EXERCISE DIRECTIONS
Which lines in the data contain the word "TSCH"? Please copy each of them.

Saved data entries:
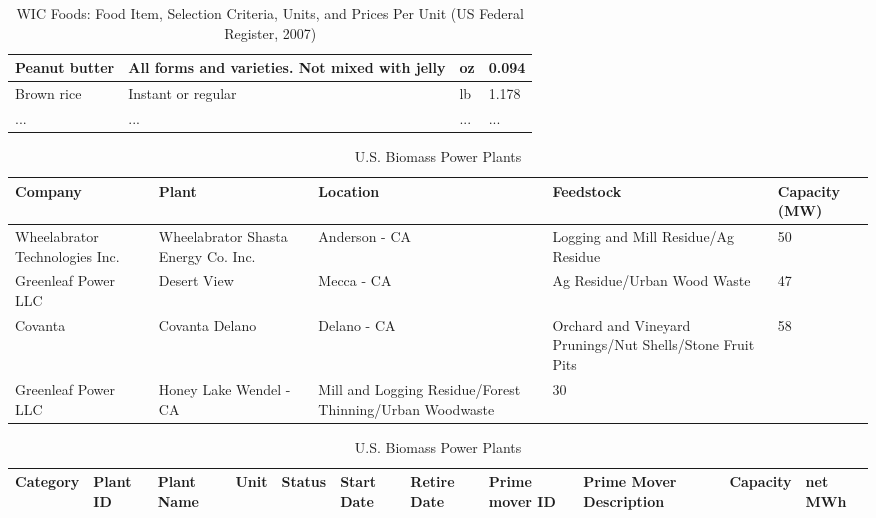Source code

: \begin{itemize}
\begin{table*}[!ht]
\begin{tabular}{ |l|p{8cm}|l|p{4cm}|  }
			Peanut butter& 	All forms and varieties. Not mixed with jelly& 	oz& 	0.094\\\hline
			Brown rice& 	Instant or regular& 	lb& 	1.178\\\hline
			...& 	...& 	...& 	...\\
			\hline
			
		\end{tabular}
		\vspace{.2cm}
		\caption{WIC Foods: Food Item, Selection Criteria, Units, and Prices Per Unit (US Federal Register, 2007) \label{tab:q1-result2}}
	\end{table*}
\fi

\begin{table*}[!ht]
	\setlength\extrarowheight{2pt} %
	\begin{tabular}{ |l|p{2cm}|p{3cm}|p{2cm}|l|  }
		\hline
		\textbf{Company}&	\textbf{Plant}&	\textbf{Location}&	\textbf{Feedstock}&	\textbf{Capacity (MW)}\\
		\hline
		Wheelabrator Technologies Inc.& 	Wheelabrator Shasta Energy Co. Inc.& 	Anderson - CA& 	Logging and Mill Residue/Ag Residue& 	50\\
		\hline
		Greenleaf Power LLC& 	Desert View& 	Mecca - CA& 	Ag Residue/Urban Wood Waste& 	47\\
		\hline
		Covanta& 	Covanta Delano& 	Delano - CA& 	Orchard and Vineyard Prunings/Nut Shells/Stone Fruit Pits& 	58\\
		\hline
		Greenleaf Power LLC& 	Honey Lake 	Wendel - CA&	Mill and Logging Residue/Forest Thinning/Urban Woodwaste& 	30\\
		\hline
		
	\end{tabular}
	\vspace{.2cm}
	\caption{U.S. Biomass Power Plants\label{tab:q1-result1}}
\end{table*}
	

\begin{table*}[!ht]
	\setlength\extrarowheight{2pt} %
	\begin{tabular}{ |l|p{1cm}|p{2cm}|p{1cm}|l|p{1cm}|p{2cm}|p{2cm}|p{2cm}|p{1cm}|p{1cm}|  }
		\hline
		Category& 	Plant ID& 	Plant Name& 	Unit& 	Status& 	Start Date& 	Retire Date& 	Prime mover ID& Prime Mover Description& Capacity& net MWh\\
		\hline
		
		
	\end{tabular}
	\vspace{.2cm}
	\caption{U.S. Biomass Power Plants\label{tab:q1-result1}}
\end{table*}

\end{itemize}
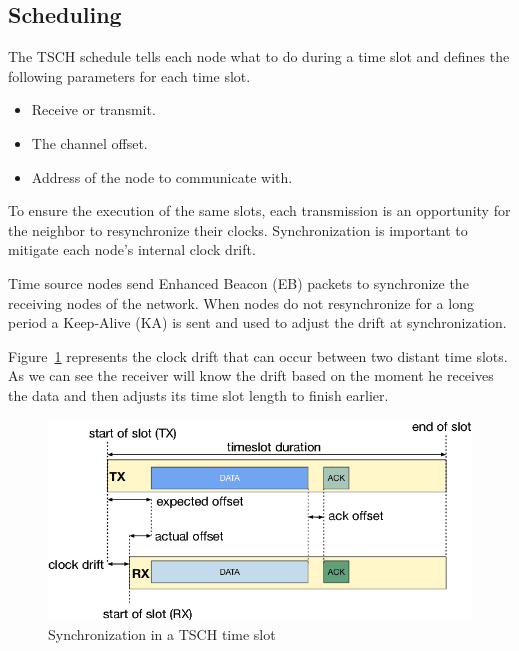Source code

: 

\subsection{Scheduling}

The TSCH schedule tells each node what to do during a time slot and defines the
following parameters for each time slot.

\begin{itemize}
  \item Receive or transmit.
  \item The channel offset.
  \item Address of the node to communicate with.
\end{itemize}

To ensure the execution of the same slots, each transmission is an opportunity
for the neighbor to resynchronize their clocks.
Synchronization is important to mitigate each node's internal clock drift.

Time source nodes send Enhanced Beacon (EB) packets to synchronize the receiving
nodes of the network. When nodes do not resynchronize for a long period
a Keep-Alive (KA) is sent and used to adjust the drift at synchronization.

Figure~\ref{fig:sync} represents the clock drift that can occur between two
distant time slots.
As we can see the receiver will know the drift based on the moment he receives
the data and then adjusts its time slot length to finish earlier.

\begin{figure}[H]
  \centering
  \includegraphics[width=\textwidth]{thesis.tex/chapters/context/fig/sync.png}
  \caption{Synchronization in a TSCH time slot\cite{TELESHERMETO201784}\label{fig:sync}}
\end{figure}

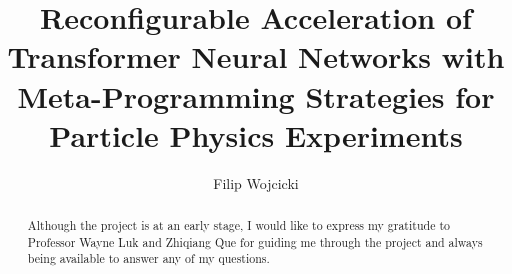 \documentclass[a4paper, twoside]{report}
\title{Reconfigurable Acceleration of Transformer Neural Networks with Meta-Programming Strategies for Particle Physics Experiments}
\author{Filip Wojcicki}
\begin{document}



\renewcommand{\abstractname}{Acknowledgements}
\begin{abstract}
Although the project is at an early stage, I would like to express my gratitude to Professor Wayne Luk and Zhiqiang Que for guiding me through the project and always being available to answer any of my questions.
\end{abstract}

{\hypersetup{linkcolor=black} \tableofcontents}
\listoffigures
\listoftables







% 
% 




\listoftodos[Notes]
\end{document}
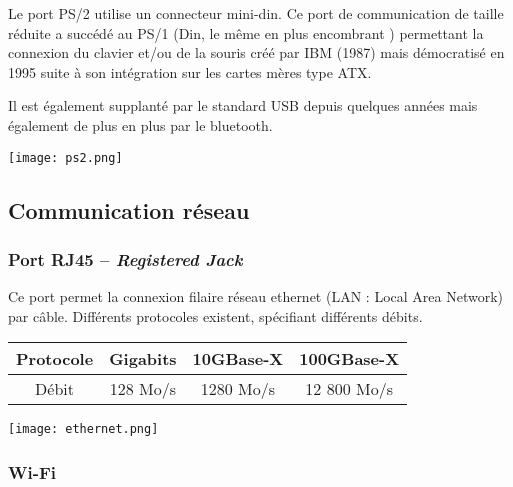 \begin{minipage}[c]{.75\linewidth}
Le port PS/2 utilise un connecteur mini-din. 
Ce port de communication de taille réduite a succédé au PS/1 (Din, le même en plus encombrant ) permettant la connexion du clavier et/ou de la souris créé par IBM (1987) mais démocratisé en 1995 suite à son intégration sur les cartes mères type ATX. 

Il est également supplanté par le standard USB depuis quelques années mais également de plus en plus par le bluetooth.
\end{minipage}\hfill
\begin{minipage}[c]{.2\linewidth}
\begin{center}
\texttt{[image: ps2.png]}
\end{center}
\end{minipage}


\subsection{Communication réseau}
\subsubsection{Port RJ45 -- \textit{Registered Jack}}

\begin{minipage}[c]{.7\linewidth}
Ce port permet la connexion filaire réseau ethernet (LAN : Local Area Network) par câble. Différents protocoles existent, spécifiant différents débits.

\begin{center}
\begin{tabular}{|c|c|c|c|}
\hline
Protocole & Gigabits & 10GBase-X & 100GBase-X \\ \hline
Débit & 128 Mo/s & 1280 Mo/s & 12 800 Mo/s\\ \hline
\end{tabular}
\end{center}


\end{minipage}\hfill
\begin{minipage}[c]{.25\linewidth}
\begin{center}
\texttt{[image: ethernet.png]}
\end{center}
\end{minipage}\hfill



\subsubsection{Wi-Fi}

REPLY
The TSCH schedule tells each node what to do during a time slot and defines the
  \caption{Synchronization in a TSCH time slot\cite{TELESHERMETO201784}\label{fig:sync}}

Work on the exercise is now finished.